Data in this exercise: Begin

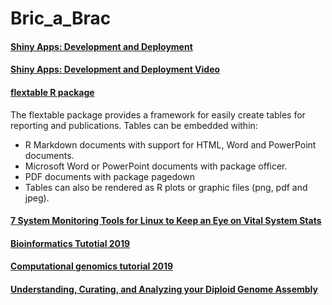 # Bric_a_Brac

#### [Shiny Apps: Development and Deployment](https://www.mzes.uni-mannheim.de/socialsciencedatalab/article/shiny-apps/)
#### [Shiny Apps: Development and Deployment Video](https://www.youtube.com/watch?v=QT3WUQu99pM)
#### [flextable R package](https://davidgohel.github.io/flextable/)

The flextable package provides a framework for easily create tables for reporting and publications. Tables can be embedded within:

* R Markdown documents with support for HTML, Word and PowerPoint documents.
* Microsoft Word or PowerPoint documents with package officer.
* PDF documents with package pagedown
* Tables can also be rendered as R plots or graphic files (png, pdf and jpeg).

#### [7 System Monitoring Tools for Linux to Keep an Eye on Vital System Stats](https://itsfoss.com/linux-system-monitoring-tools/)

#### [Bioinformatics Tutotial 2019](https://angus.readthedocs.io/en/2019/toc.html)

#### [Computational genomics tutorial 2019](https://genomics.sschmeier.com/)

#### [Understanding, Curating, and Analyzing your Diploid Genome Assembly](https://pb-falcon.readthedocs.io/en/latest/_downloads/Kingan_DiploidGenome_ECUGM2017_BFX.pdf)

Data in this exercise: End

# [Task goal]
With the line holding "with package officer." as the first and the line holding "#### [Computational genomics" as the last, please transcribe exactly the lines of the material above in that range and nothing else.

# [The completed task]
* Microsoft Word or PowerPoint documents with package officer.
* PDF documents with package pagedown
* Tables can also be rendered as R plots or graphic files (png, pdf and jpeg).

#### [7 System Monitoring Tools for Linux to Keep an Eye on Vital System Stats](https://itsfoss.com/linux-system-monitoring-tools/)

#### [Bioinformatics Tutotial 2019](https://angus.readthedocs.io/en/2019/toc.html)

#### [Computational genomics tutorial 2019](https://genomics.sschmeier.com/)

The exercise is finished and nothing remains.